Acceptance and next steps
Make revisions around a selected single image, and zoom in to inspect labels and outlines; do not treat “preserve” instructions as a guarantee that all other areas will remain completely unchanged.
Limitations
High fidelity does not mean the original image pixels remain completely unchanged. When modifying backgrounds or objects, subject textures, labels, people’s appearance, and surrounding lighting and shadows may still change; successive revisions may also affect previously approved details. When product photographs must be preserved exactly as they are, use compositing and save approved versions at each stage.
Text and layout still require review. Accurate wording, character clarity, title placement, and complex information hierarchy in posters cannot be guaranteed by prompts alone. It is suitable to first generate a visual concept, then check brand text, dates, and layout; final deliverables requiring strict typesetting can be completed in design tools.
Mask editing has separate input requirements: use the :official variant and place the original image and mask in the same multipart request. The mask must include an Alpha channel and be the same dimensions as the first original image; URL-based original images and local masks cannot be mixed; natural blending may still occur along editing edges.
Frequently Asked Questions
Can Sunburst generate images directly from text?
Yes. Submit model=gpt-image-2.5-sunburst and prompt to /openai/images/generations to begin text-to-image generation. Describe the subject, environment, lighting, and composition, and clearly state whether text is needed; if an existing image needs to be modified, use the editing endpoint instead.

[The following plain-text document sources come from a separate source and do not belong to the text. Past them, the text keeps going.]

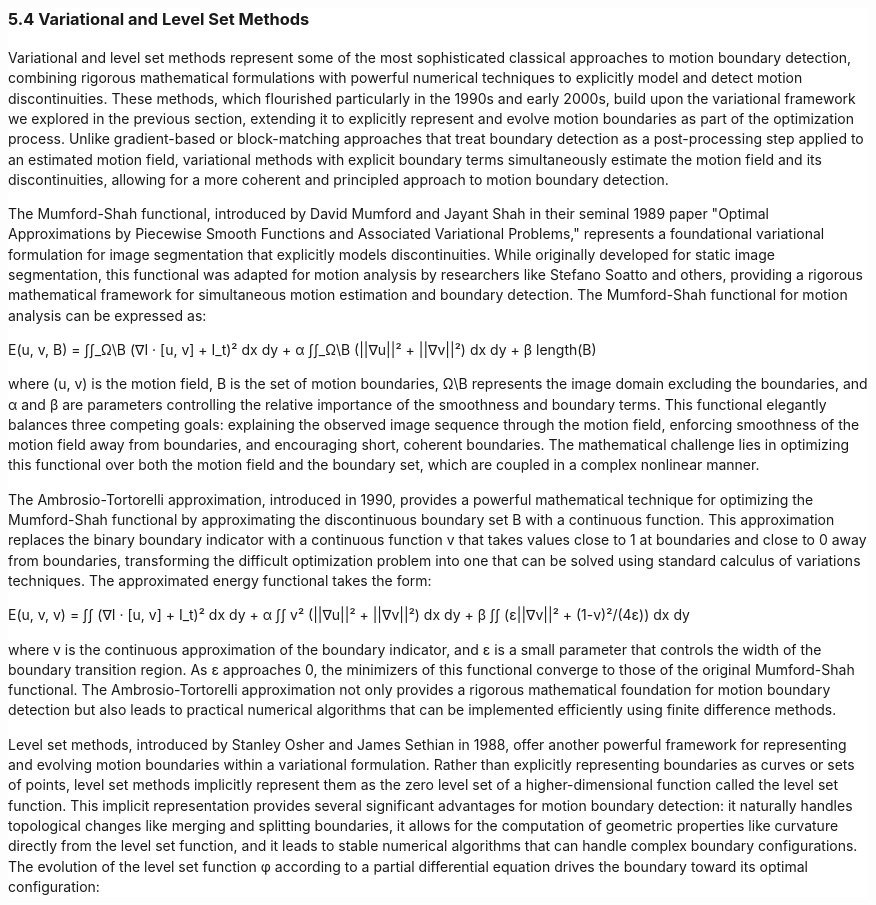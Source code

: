 ### 5.4 Variational and Level Set Methods

Variational and level set methods represent some of the most sophisticated classical approaches to motion boundary detection, combining rigorous mathematical formulations with powerful numerical techniques to explicitly model and detect motion discontinuities. These methods, which flourished particularly in the 1990s and early 2000s, build upon the variational framework we explored in the previous section, extending it to explicitly represent and evolve motion boundaries as part of the optimization process. Unlike gradient-based or block-matching approaches that treat boundary detection as a post-processing step applied to an estimated motion field, variational methods with explicit boundary terms simultaneously estimate the motion field and its discontinuities, allowing for a more coherent and principled approach to motion boundary detection.

The Mumford-Shah functional, introduced by David Mumford and Jayant Shah in their seminal 1989 paper "Optimal Approximations by Piecewise Smooth Functions and Associated Variational Problems," represents a foundational variational formulation for image segmentation that explicitly models discontinuities. While originally developed for static image segmentation, this functional was adapted for motion analysis by researchers like Stefano Soatto and others, providing a rigorous mathematical framework for simultaneous motion estimation and boundary detection. The Mumford-Shah functional for motion analysis can be expressed as:

E(u, v, B) = ∫∫_Ω\B (∇I · [u, v] + I_t)² dx dy + α ∫∫_Ω\B (||∇u||² + ||∇v||²) dx dy + β length(B)

where (u, v) is the motion field, B is the set of motion boundaries, Ω\B represents the image domain excluding the boundaries, and α and β are parameters controlling the relative importance of the smoothness and boundary terms. This functional elegantly balances three competing goals: explaining the observed image sequence through the motion field, enforcing smoothness of the motion field away from boundaries, and encouraging short, coherent boundaries. The mathematical challenge lies in optimizing this functional over both the motion field and the boundary set, which are coupled in a complex nonlinear manner.

The Ambrosio-Tortorelli approximation, introduced in 1990, provides a powerful mathematical technique for optimizing the Mumford-Shah functional by approximating the discontinuous boundary set B with a continuous function. This approximation replaces the binary boundary indicator with a continuous function v that takes values close to 1 at boundaries and close to 0 away from boundaries, transforming the difficult optimization problem into one that can be solved using standard calculus of variations techniques. The approximated energy functional takes the form:

E(u, v, v) = ∫∫ (∇I · [u, v] + I_t)² dx dy + α ∫∫ v² (||∇u||² + ||∇v||²) dx dy + β ∫∫ (ε||∇v||² + (1-v)²/(4ε)) dx dy

where v is the continuous approximation of the boundary indicator, and ε is a small parameter that controls the width of the boundary transition region. As ε approaches 0, the minimizers of this functional converge to those of the original Mumford-Shah functional. The Ambrosio-Tortorelli approximation not only provides a rigorous mathematical foundation for motion boundary detection but also leads to practical numerical algorithms that can be implemented efficiently using finite difference methods.

Level set methods, introduced by Stanley Osher and James Sethian in 1988, offer another powerful framework for representing and evolving motion boundaries within a variational formulation. Rather than explicitly representing boundaries as curves or sets of points, level set methods implicitly represent them as the zero level set of a higher-dimensional function called the level set function. This implicit representation provides several significant advantages for motion boundary detection: it naturally handles topological changes like merging and splitting boundaries, it allows for the computation of geometric properties like curvature directly from the level set function, and it leads to stable numerical algorithms that can handle complex boundary configurations. The evolution of the level set function φ according to a partial differential equation drives the boundary toward its optimal configuration:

How can I make reference image edits more closely match the original design?
Submit the image and editing instructions to /openai/images/edits, and explicitly specify the Sunburst ID. The prompt should separately describe the modification target and content to preserve, and multiple reference images should also indicate their respective purposes. Focus on a clear target in each round, and compare with the original image to check subject and brand details.
How should Sunburst masks be prepared?
The mask workflow uses gpt-image-2.5-sunburst:official, with both the original image and mask uploaded via multipart. The mask must be a PNG with an Alpha channel, match the dimensions of the first original image, and not exceed 4MB; transparent areas may be modified, while images containing only black-and-white colors without a transparency channel cannot be used as a substitute.
Can I generate multiple images at once and return Base64?
The platform allows n to be set from 1–10, which is suitable for obtaining multiple candidate images; however, response_format=b64_json supports only 1 image. Use URL responses when multiple results are needed, and make a single-image request when directly processing Base64 image data; do not mix the two settings.
Will multi-round editing automatically remember previous images?
You should use the selected image as the input for the next edit and specify the changes and preservation requirements for the current round in the new instructions; do not rely only on previous requests. Long tasks can include callback_url to first obtain task_id and receive results when completed; save images and instructions from each round for comparison and rollback.